Wyoming Sen. Mike Enzi apologized on Tuesday for suggesting to a group of students that gay people should expect physical violence based on their clothing.
The remarks came last week as Enzi was speaking at Greybull High School during a Q&A with high school and middle school students. One student asked about LGBT protections in Wyoming, prompting the Republican to share a provocative anecdote.
"We always say that in Wyoming you can be just about anything you want to be, as long as you don't push it in somebody's face," Enzi said, in audio recorded by Greybull Standard editor Mathew Burciaga.
"I know a guy who wears a tutu and goes to bars on Friday night and is always surprised that he gets in fights. Well, he kind of asks for it a little bit. That's the way that he winds up with that kind of problem," he said.
Enzi argued that the government can't solve LGBT discrimination with a "one-size-fits-all solution," saying "what we need to have is a little civility between people."
LGBT-rights advocates including the Human Rights Campaign and the Wyoming-based Matthew Shepard Foundation publicly criticized Enzi for the remarks, leading the senator to apologize on Tuesday.
"I believe all individuals should be treated with respect. I do not believe that anyone should be bullied, intimidated or attacked because of their beliefs," Enzi said in a statement published by HuffPost.

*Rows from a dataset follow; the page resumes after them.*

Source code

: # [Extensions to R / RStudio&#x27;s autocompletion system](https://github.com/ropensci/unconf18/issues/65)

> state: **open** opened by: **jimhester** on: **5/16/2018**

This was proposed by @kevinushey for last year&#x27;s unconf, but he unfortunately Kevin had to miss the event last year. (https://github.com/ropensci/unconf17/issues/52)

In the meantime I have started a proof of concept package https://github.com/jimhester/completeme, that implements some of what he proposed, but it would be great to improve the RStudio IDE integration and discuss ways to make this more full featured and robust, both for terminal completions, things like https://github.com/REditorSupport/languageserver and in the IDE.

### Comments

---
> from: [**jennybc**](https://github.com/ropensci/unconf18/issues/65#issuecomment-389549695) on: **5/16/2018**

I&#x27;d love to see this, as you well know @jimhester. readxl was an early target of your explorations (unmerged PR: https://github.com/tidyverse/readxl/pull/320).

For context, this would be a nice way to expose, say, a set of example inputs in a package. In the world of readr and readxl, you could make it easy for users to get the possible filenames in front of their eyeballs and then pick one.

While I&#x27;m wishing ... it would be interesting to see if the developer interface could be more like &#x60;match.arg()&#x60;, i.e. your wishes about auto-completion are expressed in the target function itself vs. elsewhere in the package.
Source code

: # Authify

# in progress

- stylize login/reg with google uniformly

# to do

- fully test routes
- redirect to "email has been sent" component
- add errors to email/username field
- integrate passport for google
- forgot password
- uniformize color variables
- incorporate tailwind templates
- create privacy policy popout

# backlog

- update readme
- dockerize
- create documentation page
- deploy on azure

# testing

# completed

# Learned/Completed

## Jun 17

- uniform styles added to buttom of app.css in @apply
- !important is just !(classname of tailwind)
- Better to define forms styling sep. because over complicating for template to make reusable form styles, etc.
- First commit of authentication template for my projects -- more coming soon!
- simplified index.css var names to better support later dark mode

"No person, including LGBT individuals, should feel unsafe in their community. My message was intended specifically to be about promoting respect and tolerance toward each other. I hope if people look at the entirety of my speech, they will understand that. I regret a poor choice of words during part of my presentation. None of us is infallible and I apologize to anyone who has taken offense. No offense was intended. Quite the opposite in fact, and so I ask for your understanding as well.”